Very dear friend , 2 primary school kids separated from husband 2 y ago.

In separation agreement kids live with her. Their dad is half an hour away and sees thm loads. They are reasonably cordial and flexible about it all.

he did initially want residency but she would not let him and .

She is v unhappy and wants to move 300 miles away to be near her family.She is currently in Scotland and wants to move to England

She is dreading telling him.

Could the courts stop her?

Would he have any chance of getting residency if he pursued it through the courts?

OP posts:
Oblomov · 25/07/2008 08:39

I never said she was selfish.

milknosugar · 25/07/2008 09:07

i think she needs to think very carefuly about whether the move would benefit the children, not whether it would benefit her. i dont believe the happy mum happy kids thing either, if she cant cope and dad can then he is likely to get residency should it come to that. if i was faced with this and in the dads situation i would go for residency, if she is forcing him to go to court to keep his kids near then why not go the whole hog (thats only what i would do but you never know).

if he takes it to court they will not give two hoots about the mother, it isnt about her it is about what is best for the kids. option 1 - stay in home envronment where they know people, have friends, nursery/school?, have loving supportive dad, or uproot and move them somewhere unfamiliar to be with parent who openly admits she is struggling to cope.

i really do feel for her but it is true that the court system is not there to support parents, it is only there to do what is best for the kids. she has to remember they are only half hers. i really dont want to sound unsympathetic but thats real life im afraid, she wont keep them because she is female

wannaBe · 25/07/2008 09:27

if this was a man who had residency and he was moving away then posters would be calling him all sorts. saying that children need their mother and how selfish of the father to take them away from her.

I think this woman needs to look at what is best for her children, not what is best for her.
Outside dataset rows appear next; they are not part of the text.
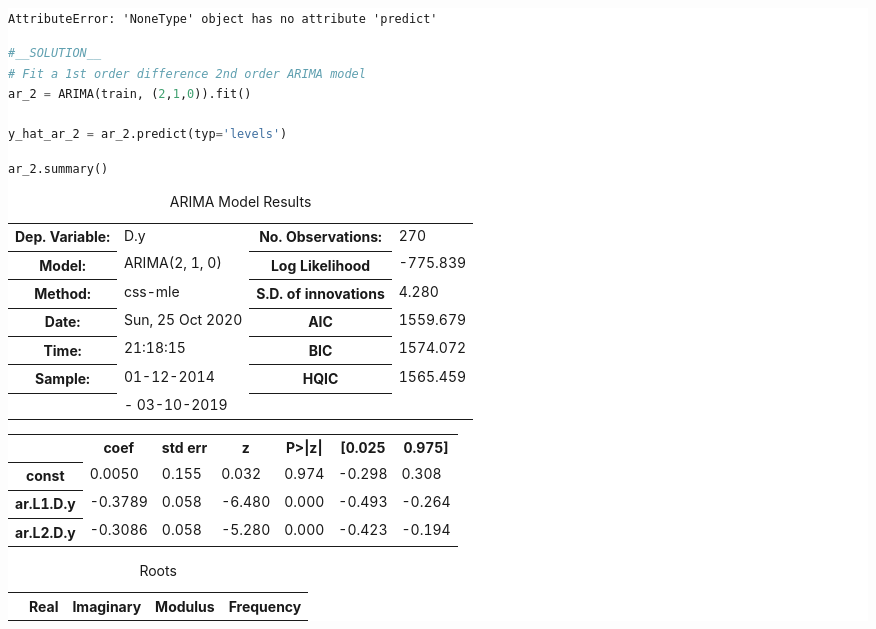     AttributeError: 'NoneType' object has no attribute 'predict'



```python
#__SOLUTION__
# Fit a 1st order difference 2nd order ARIMA model 
ar_2 = ARIMA(train, (2,1,0)).fit()

y_hat_ar_2 = ar_2.predict(typ='levels')
```


```python
ar_2.summary()
```




<table class="simpletable">
<caption>ARIMA Model Results</caption>
<tr>
  <th>Dep. Variable:</th>        <td>D.y</td>       <th>  No. Observations:  </th>    <td>270</td>  
</tr>
<tr>
  <th>Model:</th>          <td>ARIMA(2, 1, 0)</td>  <th>  Log Likelihood     </th> <td>-775.839</td>
</tr>
<tr>
  <th>Method:</th>             <td>css-mle</td>     <th>  S.D. of innovations</th>   <td>4.280</td> 
</tr>
<tr>
  <th>Date:</th>          <td>Sun, 25 Oct 2020</td> <th>  AIC                </th> <td>1559.679</td>
</tr>
<tr>
  <th>Time:</th>              <td>21:18:15</td>     <th>  BIC                </th> <td>1574.072</td>
</tr>
<tr>
  <th>Sample:</th>           <td>01-12-2014</td>    <th>  HQIC               </th> <td>1565.459</td>
</tr>
<tr>
  <th></th>                 <td>- 03-10-2019</td>   <th>                     </th>     <td> </td>   
</tr>
</table>
<table class="simpletable">
<tr>
      <td></td>         <th>coef</th>     <th>std err</th>      <th>z</th>      <th>P>|z|</th>  <th>[0.025</th>    <th>0.975]</th>  
</tr>
<tr>
  <th>const</th>     <td>    0.0050</td> <td>    0.155</td> <td>    0.032</td> <td> 0.974</td> <td>   -0.298</td> <td>    0.308</td>
</tr>
<tr>
  <th>ar.L1.D.y</th> <td>   -0.3789</td> <td>    0.058</td> <td>   -6.480</td> <td> 0.000</td> <td>   -0.493</td> <td>   -0.264</td>
</tr>
<tr>
  <th>ar.L2.D.y</th> <td>   -0.3086</td> <td>    0.058</td> <td>   -5.280</td> <td> 0.000</td> <td>   -0.423</td> <td>   -0.194</td>
</tr>
</table>
<table class="simpletable">
<caption>Roots</caption>
<tr>
    <td></td>   <th>            Real</th>  <th>         Imaginary</th> <th>         Modulus</th>  <th>        Frequency</th>
</tr>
When you have children with someone then you are tied to that someone while those children are still dependent. And if that means not moving so as to maintain a relationship between the children and the absent parent then so be it.

If the father is still very hands on and involved in his children's lives then tbh yes I think that to take those children away from what is familliar to them, as well as to essentially change the dinamic of their relationship with their father (and moving 300 miles away it would change the relationship - he couldn't just have them over night/come and see their school productions/have an input into their education etc) is selfish.
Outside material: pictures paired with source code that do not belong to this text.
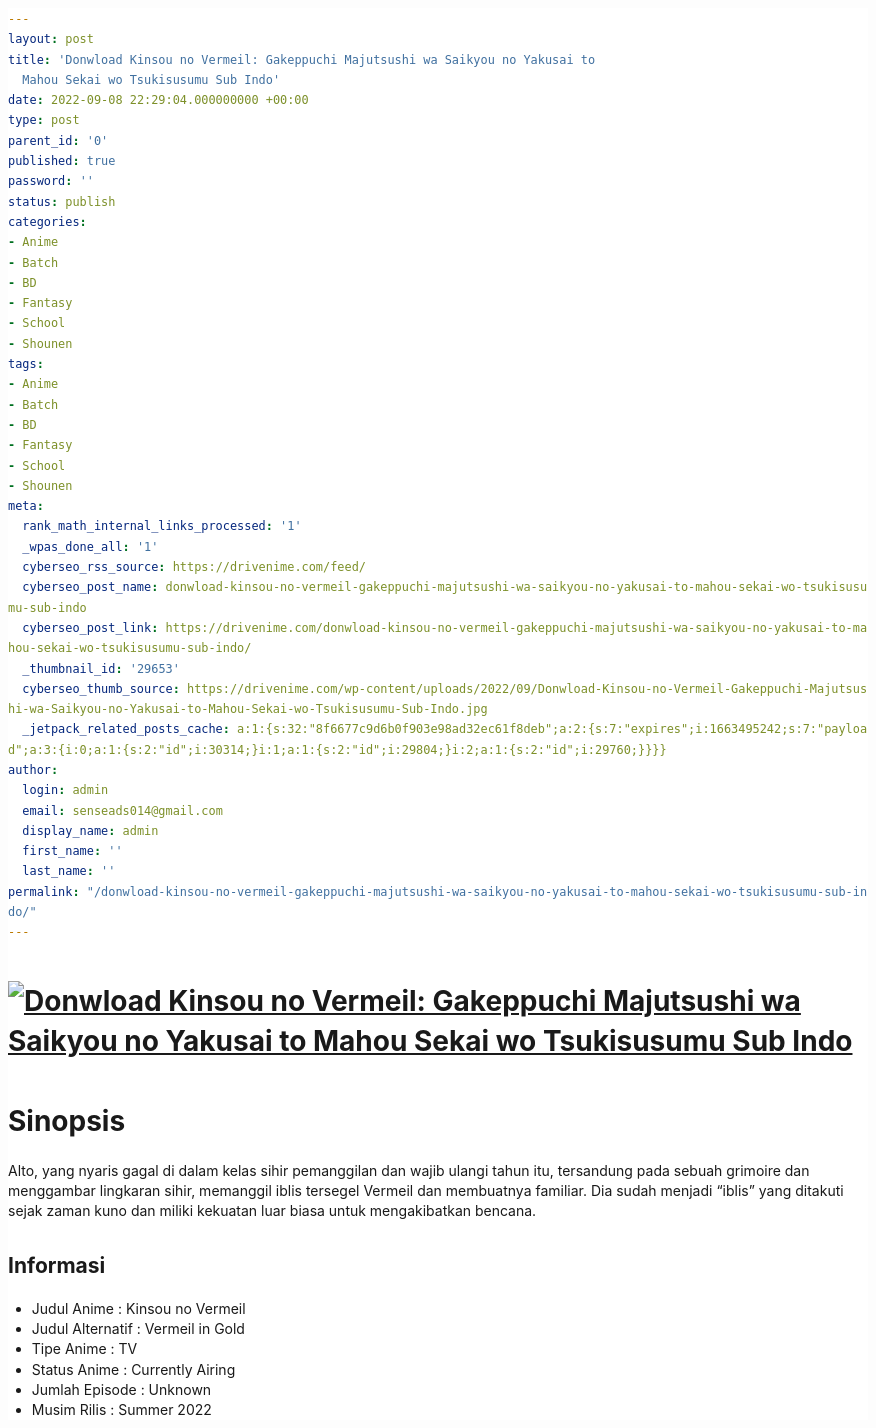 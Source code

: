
 ```yaml
---
layout: post
title: 'Donwload Kinsou no Vermeil: Gakeppuchi Majutsushi wa Saikyou no Yakusai to
  Mahou Sekai wo Tsukisusumu Sub Indo'
date: 2022-09-08 22:29:04.000000000 +00:00
type: post
parent_id: '0'
published: true
password: ''
status: publish
categories:
- Anime
- Batch
- BD
- Fantasy
- School
- Shounen
tags:
- Anime
- Batch
- BD
- Fantasy
- School
- Shounen
meta:
  rank_math_internal_links_processed: '1'
  _wpas_done_all: '1'
  cyberseo_rss_source: https://drivenime.com/feed/
  cyberseo_post_name: donwload-kinsou-no-vermeil-gakeppuchi-majutsushi-wa-saikyou-no-yakusai-to-mahou-sekai-wo-tsukisusumu-sub-indo
  cyberseo_post_link: https://drivenime.com/donwload-kinsou-no-vermeil-gakeppuchi-majutsushi-wa-saikyou-no-yakusai-to-mahou-sekai-wo-tsukisusumu-sub-indo/
  _thumbnail_id: '29653'
  cyberseo_thumb_source: https://drivenime.com/wp-content/uploads/2022/09/Donwload-Kinsou-no-Vermeil-Gakeppuchi-Majutsushi-wa-Saikyou-no-Yakusai-to-Mahou-Sekai-wo-Tsukisusumu-Sub-Indo.jpg
  _jetpack_related_posts_cache: a:1:{s:32:"8f6677c9d6b0f903e98ad32ec61f8deb";a:2:{s:7:"expires";i:1663495242;s:7:"payload";a:3:{i:0;a:1:{s:2:"id";i:30314;}i:1;a:1:{s:2:"id";i:29804;}i:2;a:1:{s:2:"id";i:29760;}}}}
author:
  login: admin
  email: senseads014@gmail.com
  display_name: admin
  first_name: ''
  last_name: ''
permalink: "/donwload-kinsou-no-vermeil-gakeppuchi-majutsushi-wa-saikyou-no-yakusai-to-mahou-sekai-wo-tsukisusumu-sub-indo/"
---
```

<h1><a href="https://drivenime.com/donwload-kinsou-no-vermeil-gakeppuchi-majutsushi-wa-saikyou-no-yakusai-to-mahou-sekai-wo-tsukisusumu-sub-indo/donwload-kinsou-no-vermeil-gakeppuchi-majutsushi-wa-saikyou-no-yakusai-to-mahou-sekai-wo-tsukisusumu-sub-indo-2/" rel="attachment wp-att-12866" data-wpel-link="internal"><img class="aligncenter size-full wp-image-12866" src="{{ site.baseurl }}/assets/2022/09/Donwload-Kinsou-no-Vermeil-Gakeppuchi-Majutsushi-wa-Saikyou-no-Yakusai-to-Mahou-Sekai-wo-Tsukisusumu-Sub-Indo.jpg" alt="Donwload Kinsou no Vermeil: Gakeppuchi Majutsushi wa Saikyou no Yakusai to Mahou Sekai wo Tsukisusumu Sub Indo" width="600" height="320" srcset="https://drivenime.com/wp-content/uploads/2022/09/Donwload-Kinsou-no-Vermeil-Gakeppuchi-Majutsushi-wa-Saikyou-no-Yakusai-to-Mahou-Sekai-wo-Tsukisusumu-Sub-Indo.jpg 600w, https://drivenime.com/wp-content/uploads/2022/09/Donwload-Kinsou-no-Vermeil-Gakeppuchi-Majutsushi-wa-Saikyou-no-Yakusai-to-Mahou-Sekai-wo-Tsukisusumu-Sub-Indo-300x160.jpg 300w" sizes="(max-width: 600px) 100vw, 600px" /></a></h1>
<h1>Sinopsis</h1>
<p>Alto, yang nyaris gagal di dalam kelas sihir pemanggilan dan wajib ulangi tahun itu, tersandung pada sebuah grimoire dan menggambar lingkaran sihir, memanggil iblis tersegel Vermeil dan membuatnya familiar. Dia sudah menjadi “iblis” yang ditakuti sejak zaman kuno dan miliki kekuatan luar biasa untuk mengakibatkan bencana.</p>
<h2>Informasi</h2>
<ul>
<li>Judul Anime : Kinsou no Vermeil</li>
<li>Judul Alternatif : Vermeil in Gold</li>
<li>Tipe Anime : TV</li>
<li>Status Anime : Currently Airing</li>
<li>Jumlah Episode : Unknown</li>
<li>Musim Rilis : Summer 2022</li>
If the woman was getting no support from her ex then I could see it, but given he wants them and wants to be in their lives I think she should think hard about it. A lot of fathers do not want to know after a split. She is lucky that her ex still wants to be as big a part of their children's lives.

If he is going through the courts anyway then tbh I would go for residency too - what does he have to lose? At best the courts will put a contact arrangement in place that she will be obliged to stick to even if she's living 300 miles away.
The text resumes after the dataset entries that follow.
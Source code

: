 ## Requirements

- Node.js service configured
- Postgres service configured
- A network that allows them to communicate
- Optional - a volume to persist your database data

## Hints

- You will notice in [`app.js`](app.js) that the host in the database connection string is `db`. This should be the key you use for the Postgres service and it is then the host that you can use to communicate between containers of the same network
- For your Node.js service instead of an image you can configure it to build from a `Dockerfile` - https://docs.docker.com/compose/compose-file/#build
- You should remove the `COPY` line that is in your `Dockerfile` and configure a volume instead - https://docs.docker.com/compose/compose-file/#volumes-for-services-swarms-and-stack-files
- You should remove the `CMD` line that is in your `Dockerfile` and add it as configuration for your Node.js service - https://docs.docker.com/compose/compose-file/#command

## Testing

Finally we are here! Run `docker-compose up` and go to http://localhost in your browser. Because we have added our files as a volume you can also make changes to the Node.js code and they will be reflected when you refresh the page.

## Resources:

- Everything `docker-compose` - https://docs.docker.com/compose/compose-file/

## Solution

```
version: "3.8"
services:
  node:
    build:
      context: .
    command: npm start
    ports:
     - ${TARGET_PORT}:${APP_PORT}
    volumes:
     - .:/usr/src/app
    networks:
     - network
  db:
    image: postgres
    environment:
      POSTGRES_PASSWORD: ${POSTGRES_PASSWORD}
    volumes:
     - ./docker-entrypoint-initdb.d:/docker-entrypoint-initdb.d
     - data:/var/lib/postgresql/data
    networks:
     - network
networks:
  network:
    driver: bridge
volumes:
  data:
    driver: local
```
Alexa808 · 25/07/2008 09:57

Martian & milkNS say it all very clearly. It's about the kids and their comfort zones, esp. after having lived through their family breaking apart.

By 'mental illness card' I was referring to another poster who thought the mother could use coping issues/anxiety, etc. etc. to validate her move back to her family. This might just make the father to look like the perfect solution and court might give him residency. I feel for the lady, but I think if she would look around there are so many others in her situation, there must be networks she can join and get the help she needs without tearing the kids away from their father, their friends and schoolmates.

Yes, there maybe cheap flights and all that but who bears these extra costs? The mum? Since she considers moving away maybe she should bear that in mind.

Alexa808 · 25/07/2008 09:59

agree with wannaBe, if it was a man wanting to move, etc. then he'd be mauled to bits.

troubledfriend · 25/07/2008 10:03

Thanks all.
she wanted to move back at the time of the original separation ( Possibly as much as 2 y ago?) but stayed here precicely because the kids are at school and near their dad.

She just feels she can't stand it any more because although she has friends it is not the same as family.

She feels very bad about removing them from school and further from their dad. She has thought it through and this is the path she has chosen.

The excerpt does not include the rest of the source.